- **Work task**: Output must consist only of the lines of the material below from the one with "8. **Add Sitemap** (1 hour)" through the one with "## ✅ Conclusion", each reproduced exactly; no pictures belong in it.

- **Task input**:
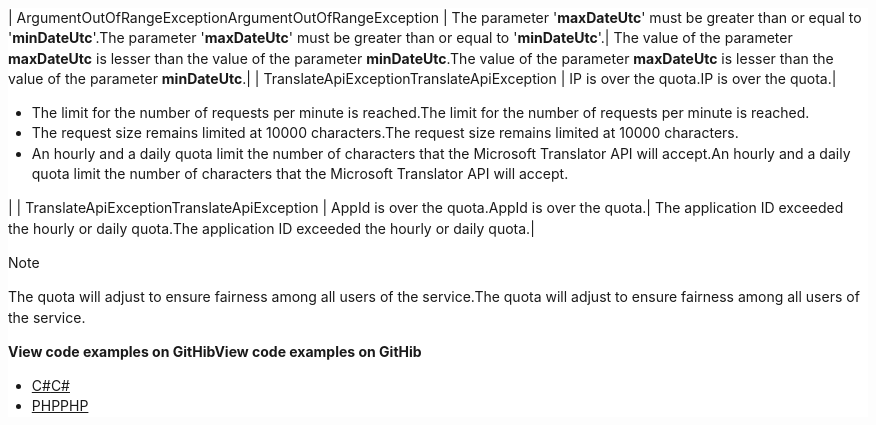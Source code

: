 | <span data-ttu-id="f56f1-281">ArgumentOutOfRangeException</span><span class="sxs-lookup"><span data-stu-id="f56f1-281">ArgumentOutOfRangeException</span></span> | <span data-ttu-id="f56f1-282">The parameter '**maxDateUtc**' must be greater than or equal to '**minDateUtc**'.</span><span class="sxs-lookup"><span data-stu-id="f56f1-282">The parameter '**maxDateUtc**' must be greater than or equal to '**minDateUtc**'.</span></span>| <span data-ttu-id="f56f1-283">The value of the parameter **maxDateUtc** is lesser than the value of the parameter **minDateUtc**.</span><span class="sxs-lookup"><span data-stu-id="f56f1-283">The value of the parameter **maxDateUtc** is lesser than the value of the parameter **minDateUtc**.</span></span>|
| <span data-ttu-id="f56f1-284">TranslateApiException</span><span class="sxs-lookup"><span data-stu-id="f56f1-284">TranslateApiException</span></span> | <span data-ttu-id="f56f1-285">IP is over the quota.</span><span class="sxs-lookup"><span data-stu-id="f56f1-285">IP is over the quota.</span></span>| <ul><li><span data-ttu-id="f56f1-286">The limit for the number of requests per minute is reached.</span><span class="sxs-lookup"><span data-stu-id="f56f1-286">The limit for the number of requests per minute is reached.</span></span></li><li><span data-ttu-id="f56f1-287">The request size remains limited at 10000 characters.</span><span class="sxs-lookup"><span data-stu-id="f56f1-287">The request size remains limited at 10000 characters.</span></span></li><li><span data-ttu-id="f56f1-288">An hourly and a daily quota limit the number of characters that the Microsoft Translator API will accept.</span><span class="sxs-lookup"><span data-stu-id="f56f1-288">An hourly and a daily quota limit the number of characters that the Microsoft Translator API will accept.</span></span></li></ul>|
| <span data-ttu-id="f56f1-289">TranslateApiException</span><span class="sxs-lookup"><span data-stu-id="f56f1-289">TranslateApiException</span></span> | <span data-ttu-id="f56f1-290">AppId is over the quota.</span><span class="sxs-lookup"><span data-stu-id="f56f1-290">AppId is over the quota.</span></span>| <span data-ttu-id="f56f1-291">The application ID exceeded the hourly or daily quota.</span><span class="sxs-lookup"><span data-stu-id="f56f1-291">The application ID exceeded the hourly or daily quota.</span></span>|

> [!NOTE]
> <span data-ttu-id="f56f1-292">The quota will adjust to ensure fairness among all users of the service.</span><span class="sxs-lookup"><span data-stu-id="f56f1-292">The quota will adjust to ensure fairness among all users of the service.</span></span>

<span data-ttu-id="f56f1-293">**View code examples on GitHib**</span><span class="sxs-lookup"><span data-stu-id="f56f1-293">**View code examples on GitHib**</span></span>
* [<span data-ttu-id="f56f1-294">C#</span><span class="sxs-lookup"><span data-stu-id="f56f1-294">C#</span></span>](https://github.com/MicrosoftTranslator/Documentation-Code-TextAPI/blob/master/ctf/ctf-getusertranslations-example-csharp.md)
* [<span data-ttu-id="f56f1-295">PHP</span><span class="sxs-lookup"><span data-stu-id="f56f1-295">PHP</span></span>](https://github.com/MicrosoftTranslator/Documentation-Code-TextAPI/blob/master/ctf/ctf-getusertranslations-example-php.md)


















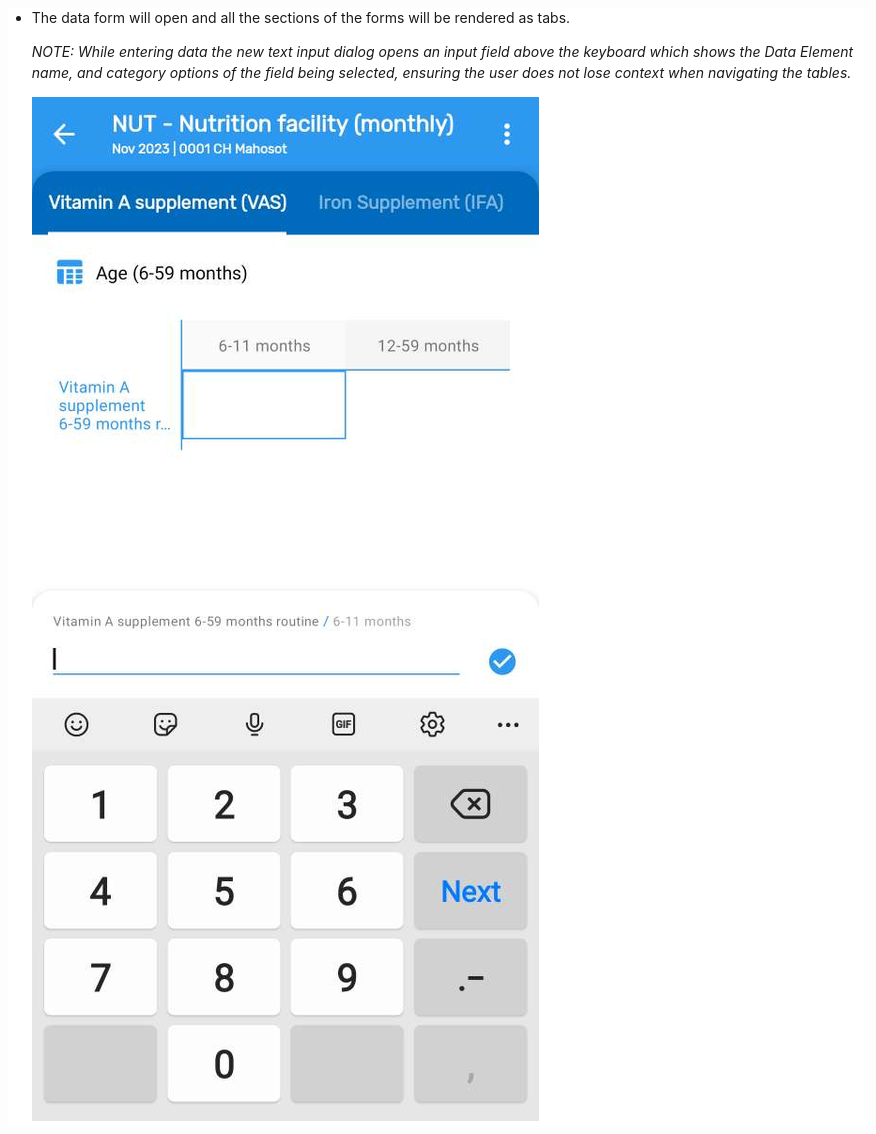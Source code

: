 * The data form will open and all the sections of the forms will be rendered as tabs.

   _NOTE: While entering data the new text input dialog opens an input field above the keyboard which shows the Data Element name, and category options of the field being selected, ensuring the user does not lose context when navigating the tables._

   ![](images/datasets/image11.png)
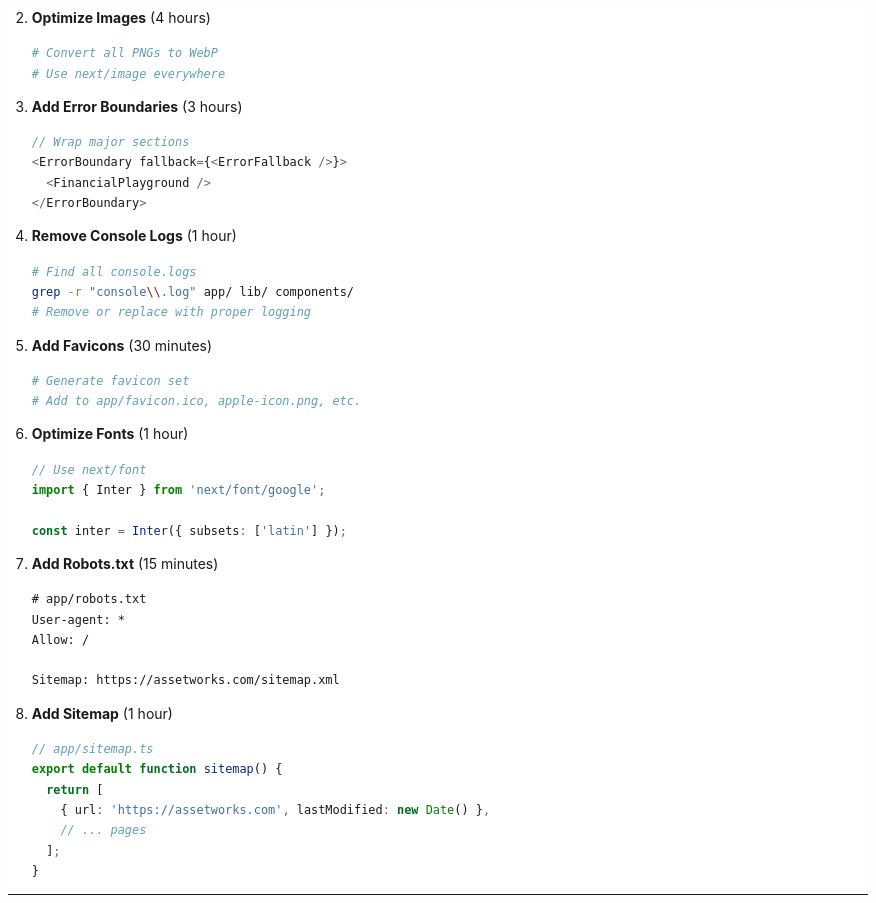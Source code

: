 2. **Optimize Images** (4 hours)
   ```bash
   # Convert all PNGs to WebP
   # Use next/image everywhere
   ```

3. **Add Error Boundaries** (3 hours)
   ```typescript
   // Wrap major sections
   <ErrorBoundary fallback={<ErrorFallback />}>
     <FinancialPlayground />
   </ErrorBoundary>
   ```

4. **Remove Console Logs** (1 hour)
   ```bash
   # Find all console.logs
   grep -r "console\\.log" app/ lib/ components/
   # Remove or replace with proper logging
   ```

5. **Add Favicons** (30 minutes)
   ```bash
   # Generate favicon set
   # Add to app/favicon.ico, apple-icon.png, etc.
   ```

6. **Optimize Fonts** (1 hour)
   ```typescript
   // Use next/font
   import { Inter } from 'next/font/google';

   const inter = Inter({ subsets: ['latin'] });
   ```

7. **Add Robots.txt** (15 minutes)
   ```txt
   # app/robots.txt
   User-agent: *
   Allow: /

   Sitemap: https://assetworks.com/sitemap.xml
   ```

8. **Add Sitemap** (1 hour)
   ```typescript
   // app/sitemap.ts
   export default function sitemap() {
     return [
       { url: 'https://assetworks.com', lastModified: new Date() },
       // ... pages
     ];
   }
   ```

---
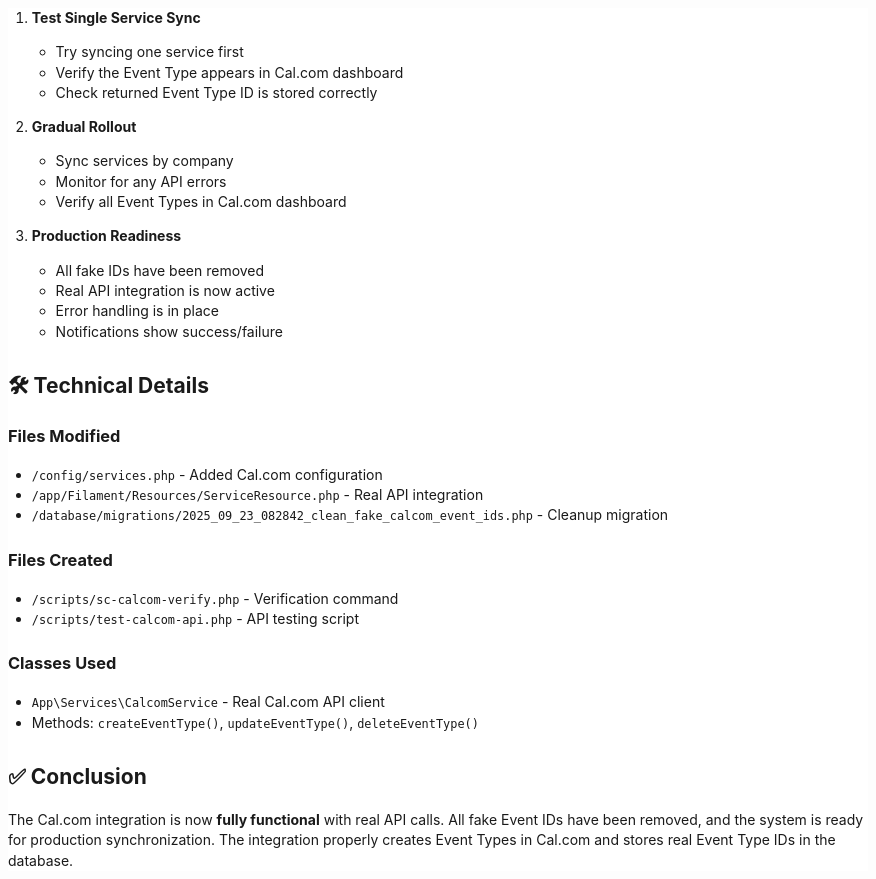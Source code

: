 1. **Test Single Service Sync**
   - Try syncing one service first
   - Verify the Event Type appears in Cal.com dashboard
   - Check returned Event Type ID is stored correctly

2. **Gradual Rollout**
   - Sync services by company
   - Monitor for any API errors
   - Verify all Event Types in Cal.com dashboard

3. **Production Readiness**
   - All fake IDs have been removed
   - Real API integration is now active
   - Error handling is in place
   - Notifications show success/failure

## 🛠️ Technical Details

### Files Modified
- `/config/services.php` - Added Cal.com configuration
- `/app/Filament/Resources/ServiceResource.php` - Real API integration
- `/database/migrations/2025_09_23_082842_clean_fake_calcom_event_ids.php` - Cleanup migration

### Files Created
- `/scripts/sc-calcom-verify.php` - Verification command
- `/scripts/test-calcom-api.php` - API testing script

### Classes Used
- `App\Services\CalcomService` - Real Cal.com API client
- Methods: `createEventType()`, `updateEventType()`, `deleteEventType()`

## ✅ Conclusion

The Cal.com integration is now **fully functional** with real API calls. All fake Event IDs have been removed, and the system is ready for production synchronization. The integration properly creates Event Types in Cal.com and stores real Event Type IDs in the database.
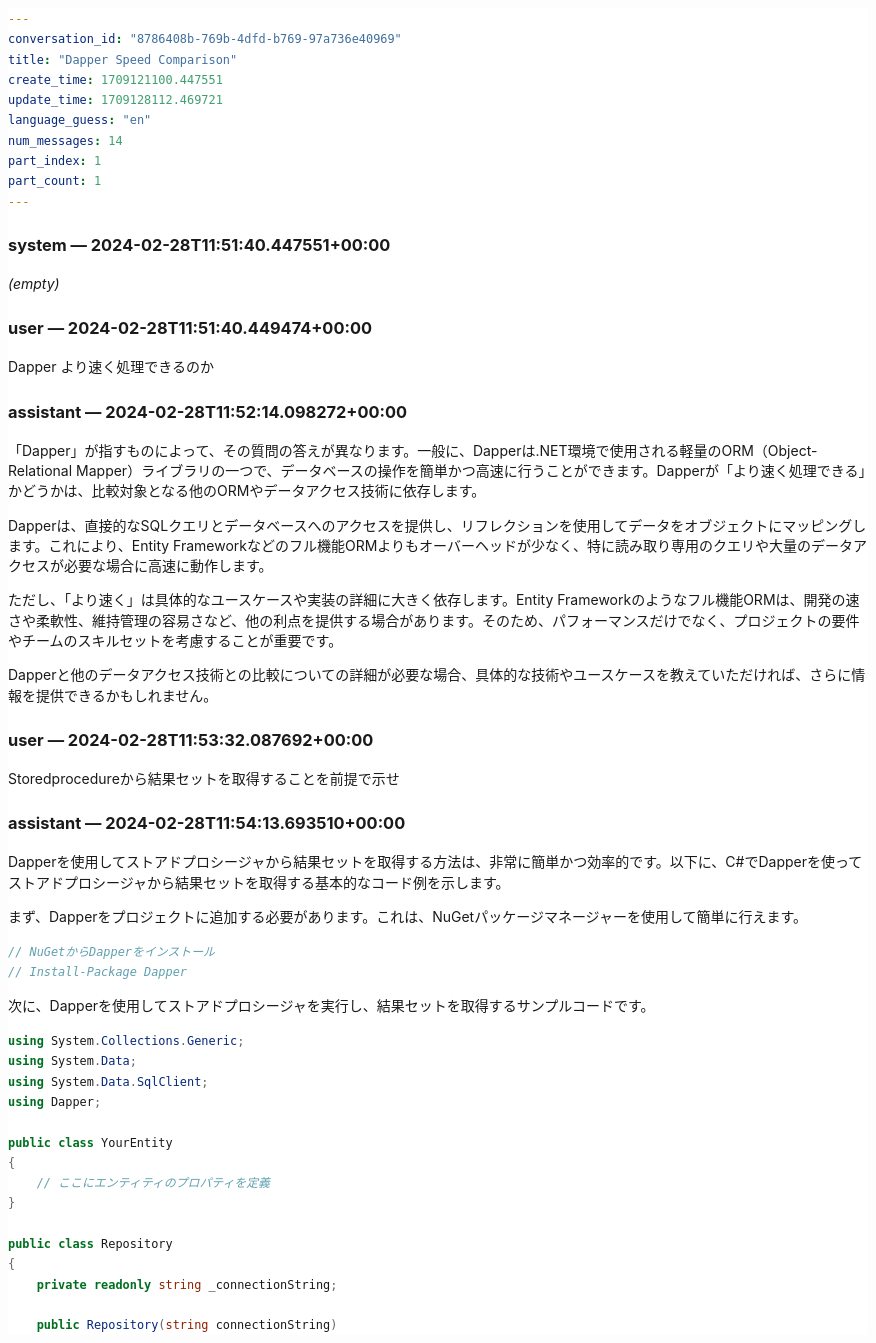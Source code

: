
 ```yaml
---
conversation_id: "8786408b-769b-4dfd-b769-97a736e40969"
title: "Dapper Speed Comparison"
create_time: 1709121100.447551
update_time: 1709128112.469721
language_guess: "en"
num_messages: 14
part_index: 1
part_count: 1
---
```


### system — 2024-02-28T11:51:40.447551+00:00

_(empty)_

### user — 2024-02-28T11:51:40.449474+00:00

Dapper より速く処理できるのか

### assistant — 2024-02-28T11:52:14.098272+00:00

「Dapper」が指すものによって、その質問の答えが異なります。一般に、Dapperは.NET環境で使用される軽量のORM（Object-Relational Mapper）ライブラリの一つで、データベースの操作を簡単かつ高速に行うことができます。Dapperが「より速く処理できる」かどうかは、比較対象となる他のORMやデータアクセス技術に依存します。

Dapperは、直接的なSQLクエリとデータベースへのアクセスを提供し、リフレクションを使用してデータをオブジェクトにマッピングします。これにより、Entity Frameworkなどのフル機能ORMよりもオーバーヘッドが少なく、特に読み取り専用のクエリや大量のデータアクセスが必要な場合に高速に動作します。

ただし、「より速く」は具体的なユースケースや実装の詳細に大きく依存します。Entity Frameworkのようなフル機能ORMは、開発の速さや柔軟性、維持管理の容易さなど、他の利点を提供する場合があります。そのため、パフォーマンスだけでなく、プロジェクトの要件やチームのスキルセットを考慮することが重要です。

Dapperと他のデータアクセス技術との比較についての詳細が必要な場合、具体的な技術やユースケースを教えていただければ、さらに情報を提供できるかもしれません。

### user — 2024-02-28T11:53:32.087692+00:00

Storedprocedureから結果セットを取得することを前提で示せ

### assistant — 2024-02-28T11:54:13.693510+00:00

Dapperを使用してストアドプロシージャから結果セットを取得する方法は、非常に簡単かつ効率的です。以下に、C#でDapperを使ってストアドプロシージャから結果セットを取得する基本的なコード例を示します。

まず、Dapperをプロジェクトに追加する必要があります。これは、NuGetパッケージマネージャーを使用して簡単に行えます。

```csharp
// NuGetからDapperをインストール
// Install-Package Dapper
```

次に、Dapperを使用してストアドプロシージャを実行し、結果セットを取得するサンプルコードです。

```csharp
using System.Collections.Generic;
using System.Data;
using System.Data.SqlClient;
using Dapper;

public class YourEntity
{
    // ここにエンティティのプロパティを定義
}

public class Repository
{
    private readonly string _connectionString;

    public Repository(string connectionString)
```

- **Answer below**:
8. **Add Sitemap** (1 hour)
   ```typescript
   // app/sitemap.ts
   export default function sitemap() {
     return [
       { url: 'https://assetworks.com', lastModified: new Date() },
       // ... pages
     ];
   }
   ```

---
Source code

: 1. **Test Single Service Sync**
   - Try syncing one service first
   - Verify the Event Type appears in Cal.com dashboard
   - Check returned Event Type ID is stored correctly

2. **Gradual Rollout**
   - Sync services by company
   - Monitor for any API errors
   - Verify all Event Types in Cal.com dashboard

3. **Production Readiness**
   - All fake IDs have been removed
   - Real API integration is now active
   - Error handling is in place
   - Notifications show success/failure

## 🛠️ Technical Details

### Files Modified
- `/config/services.php` - Added Cal.com configuration
- `/app/Filament/Resources/ServiceResource.php` - Real API integration
- `/database/migrations/2025_09_23_082842_clean_fake_calcom_event_ids.php` - Cleanup migration

### Files Created
- `/scripts/sc-calcom-verify.php` - Verification command
- `/scripts/test-calcom-api.php` - API testing script

### Classes Used
- `App\Services\CalcomService` - Real Cal.com API client
- Methods: `createEventType()`, `updateEventType()`, `deleteEventType()`

## ✅ Conclusion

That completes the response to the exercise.